Film Everest



Pertama kali gue liat trailernya di salah satu postingan Facebook teman, gue langsung melongo. "Anjrit! Keren banget!". Gue berimejinasi kalau nanti akan banyak adegan menegangkan seperti film Vertical Limit. Gue juga berpikir kalau film ini juga enggak akan seperti film 5 Kilometer, yang cuma menampilkan "drama dan sensasi" keindahan gunung tertinggi di pulau Jawa doang.

Tapi beberapa saat setelah film dimulai muncul tulisan.

"Based on true story".

Berarti semua kejadian yang ada di film ini, semua berdasarkan kisah aslinya. Termasuk yang meninggal..

Ini yang membuat gue langsung diam. Karena enggak seperti elu nonton film fiksi, mau mati juga enggak perduli karena kenyataannya tidak pernah terjadi. Tapi ini film tentang pendakian yang merupakan salah satu hobi gue dan di dalamnya ada kematian. Seketika gue langsung teringat perjalanan-perjalanan pendakian gue yang "nyaris", yang masih syukur gue dan teman-teman gue masih hidup sampai saat ini.

Terus apa bedanya dengan film 5 Kilometer?.
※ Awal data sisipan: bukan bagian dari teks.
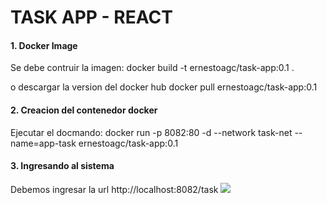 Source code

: # TASK APP - REACT

#### **1.  Docker Image**
Se debe contruir la imagen: docker build -t ernestoagc/task-app:0.1 .

o descargar la version del docker hub
docker pull ernestoagc/task-app:0.1

#### **2. Creacion del contenedor docker** 
Ejecutar el docmando: docker run -p 8082:80 -d --network task-net --name=app-task ernestoagc/task-app:0.1


#### **3. Ingresando al sistema**
Debemos ingresar la url http://localhost:8082/task
![](https://i.imgur.com/qy6sgY1.jpg)
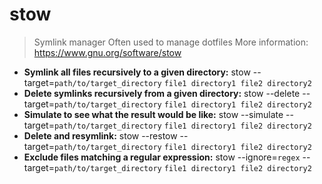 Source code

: # stow
> Symlink manager
> Often used to manage dotfiles
> More information: <https://www.gnu.org/software/stow>
- **Symlink all files recursively to a given directory:**
stow --target=`path/to/target_directory` `file1 directory1 file2 directory2`
- **Delete symlinks recursively from a given directory:**
stow --delete --target=`path/to/target_directory` `file1 directory1 file2 directory2`
- **Simulate to see what the result would be like:**
stow --simulate --target=`path/to/target_directory` `file1 directory1 file2 directory2`
- **Delete and resymlink:**
stow --restow --target=`path/to/target_directory` `file1 directory1 file2 directory2`
- **Exclude files matching a regular expression:**
stow --ignore=`regex` --target=`path/to/target_directory` `file1 directory1 file2 directory2`
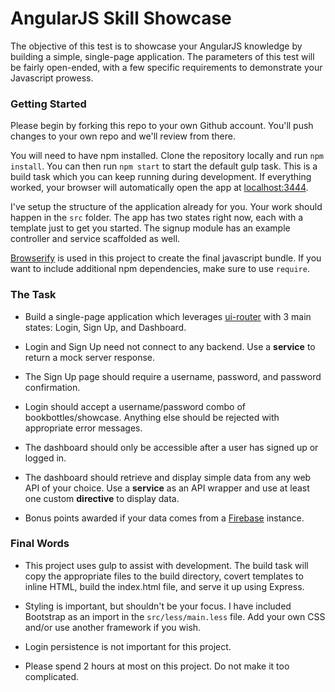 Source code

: # AngularJS Skill Showcase

The objective of this test is to showcase your AngularJS knowledge by building a simple, single-page application.
The parameters of this test will be fairly open-ended, with a few specific requirements to demonstrate your Javascript
prowess.

### Getting Started


Please begin by forking this repo to your own Github account. You'll push changes to your own repo and we'll
review from there.

You will need to have npm installed. Clone the repository locally and run `npm install`. You can then
run `npm start` to start the default gulp task. This is a build task which you can keep running during
development. If everything worked, your browser will automatically open the app at [localhost:3444](localhost:3444).

I've setup the structure of the application already for you. Your work should happen in the `src`
folder. The app has two states right now, each with a template just to get you started. The signup
module has an example controller and service scaffolded as well.

[Browserify](http://browserify.org/) is used in this project to create the final javascript bundle. If you
want to include additional npm dependencies, make sure to use `require`.

### The Task

* Build a single-page application which leverages [ui-router](https://github.com/angular-ui/ui-router) with 3 main states: Login,
Sign Up, and Dashboard.

* Login and Sign Up need not connect to any backend. Use a **service** to return a mock server response.

* The Sign Up page should require a username, password, and password confirmation.

* Login should accept a username/password combo of bookbottles/showcase. Anything else should be rejected
with appropriate error messages.

* The dashboard should only be accessible after a user has signed up or logged in.

* The dashboard should retrieve and display simple data from any web API of your choice. Use
a **service** as an API wrapper and use at least one custom **directive** to display data.

* Bonus points awarded if your data comes from a [Firebase](https://www.firebase.com/) instance.

### Final Words
* This project uses gulp to assist with development. The build task will copy the appropriate files to
the build directory, covert templates to inline HTML, build the index.html file, and serve it up using Express.

* Styling is important, but shouldn't be your focus. I have included Bootstrap as an import
in the `src/less/main.less` file. Add your own CSS and/or use another framework if you wish.

* Login persistence is not important for this project.

* Please spend 2 hours at most on this project. Do not make it too complicated.
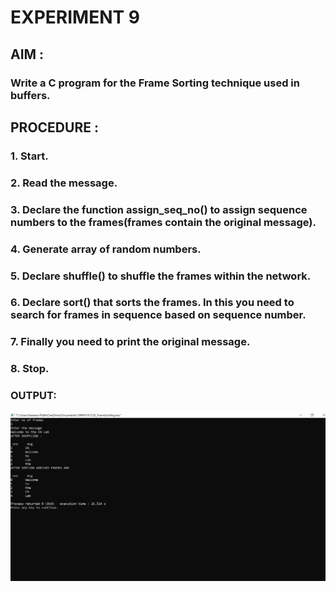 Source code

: # EXPERIMENT 9

## AIM :
### Write a C program for the Frame Sorting technique  used in buffers.

## PROCEDURE :

### 1. Start.

### 2. Read the message.

### 3. Declare the function assign_seq_no() to assign sequence numbers to the frames(frames contain the original message).

### 4. Generate array of random numbers.

### 5. Declare shuffle() to shuffle the frames within the network.

### 6. Declare sort() that sorts the frames. In this you need to search for frames in sequence based on sequence number.

### 7. Finally you need to print the original message.

### 8. Stop.

### OUTPUT:

![output](FrameSorting_Output.png)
Jelas beda. Tapi disini gue enggak mau menyinggung masalah budget, itu sudah jelas. Hal-hal yang gue maksud adalah sesuatu yang harusnya disampaikan untuk penonton yang masih awam. Diantaranya masalah sampah, skill, knowledge dan attitude ketika mendaki gunung. Mereka mendaki tapi sudah hapal betul resiko yang akan terjadi, sudah hapal betul bagaimana tekniknya, persiapannya dan aklimatisasi. Bahkan ketika keegoisan menguasai diri mereka. Lihat mereka yang "memaksakan", kematian menghampiri mereka. Tapi mereka paham, contohnya ketika Rob yang dengan tenang menghadapi kematian kemudian tubuhnya membeku, ketika Doug yang memaksa pergi ke puncak padahal fisiknya sudah kelelahan kemudian jatuh tersapu angin, Scott yang memaksakan naik demi tanggung jawab kepada regunya padahal tubuhnya sedang sakit dan Harold yang kembali menyusul Rob untuk mengantarkan tabung oksigen, walaupun dia tau badai bisa saja membunuhnya juga.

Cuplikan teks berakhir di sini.